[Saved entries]
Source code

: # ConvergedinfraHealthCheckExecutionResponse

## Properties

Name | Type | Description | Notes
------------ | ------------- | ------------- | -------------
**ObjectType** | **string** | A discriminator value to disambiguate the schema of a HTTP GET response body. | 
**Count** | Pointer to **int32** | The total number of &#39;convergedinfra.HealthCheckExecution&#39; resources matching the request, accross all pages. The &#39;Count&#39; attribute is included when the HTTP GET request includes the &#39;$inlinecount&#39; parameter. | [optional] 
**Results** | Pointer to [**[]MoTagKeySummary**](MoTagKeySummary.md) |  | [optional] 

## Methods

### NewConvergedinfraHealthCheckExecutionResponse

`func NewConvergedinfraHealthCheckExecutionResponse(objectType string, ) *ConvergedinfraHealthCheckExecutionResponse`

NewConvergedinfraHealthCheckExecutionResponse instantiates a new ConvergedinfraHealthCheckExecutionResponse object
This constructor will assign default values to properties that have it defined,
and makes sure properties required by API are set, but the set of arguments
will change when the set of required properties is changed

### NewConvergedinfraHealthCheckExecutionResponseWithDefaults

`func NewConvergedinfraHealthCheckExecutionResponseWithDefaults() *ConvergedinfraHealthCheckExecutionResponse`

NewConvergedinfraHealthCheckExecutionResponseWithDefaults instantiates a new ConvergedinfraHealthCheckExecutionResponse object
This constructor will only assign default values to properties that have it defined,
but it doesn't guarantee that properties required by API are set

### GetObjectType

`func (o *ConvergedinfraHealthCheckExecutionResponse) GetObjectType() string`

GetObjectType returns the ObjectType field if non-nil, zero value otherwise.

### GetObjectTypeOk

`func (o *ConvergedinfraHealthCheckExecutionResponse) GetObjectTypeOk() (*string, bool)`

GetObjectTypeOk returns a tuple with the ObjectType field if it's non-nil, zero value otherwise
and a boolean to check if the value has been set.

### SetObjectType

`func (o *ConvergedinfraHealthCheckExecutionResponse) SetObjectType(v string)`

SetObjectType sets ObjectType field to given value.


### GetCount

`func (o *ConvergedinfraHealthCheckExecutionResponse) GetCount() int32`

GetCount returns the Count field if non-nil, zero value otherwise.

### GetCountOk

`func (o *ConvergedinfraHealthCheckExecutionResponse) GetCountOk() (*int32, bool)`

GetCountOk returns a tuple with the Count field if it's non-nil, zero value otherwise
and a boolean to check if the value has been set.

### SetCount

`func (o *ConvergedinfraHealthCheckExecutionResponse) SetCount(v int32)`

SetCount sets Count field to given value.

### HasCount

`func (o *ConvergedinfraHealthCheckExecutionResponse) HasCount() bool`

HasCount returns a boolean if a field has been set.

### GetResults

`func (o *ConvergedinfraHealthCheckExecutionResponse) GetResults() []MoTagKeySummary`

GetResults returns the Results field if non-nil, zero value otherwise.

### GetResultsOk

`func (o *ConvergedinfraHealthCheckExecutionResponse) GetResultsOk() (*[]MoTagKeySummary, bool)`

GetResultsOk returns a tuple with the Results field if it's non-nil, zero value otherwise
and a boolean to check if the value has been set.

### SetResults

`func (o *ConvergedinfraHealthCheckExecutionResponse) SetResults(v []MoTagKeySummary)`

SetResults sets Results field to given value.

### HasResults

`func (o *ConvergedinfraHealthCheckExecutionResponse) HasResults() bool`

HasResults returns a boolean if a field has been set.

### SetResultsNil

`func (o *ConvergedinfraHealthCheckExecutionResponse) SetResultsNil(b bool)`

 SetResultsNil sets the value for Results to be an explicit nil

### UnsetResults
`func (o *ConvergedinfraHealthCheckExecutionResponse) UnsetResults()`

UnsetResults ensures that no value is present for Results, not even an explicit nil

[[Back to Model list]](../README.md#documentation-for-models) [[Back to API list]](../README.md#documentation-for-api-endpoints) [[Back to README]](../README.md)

# What is expected
How many lines of the records contain the word "zero"? Reply with the number and nothing else.

# Result of the exercise
6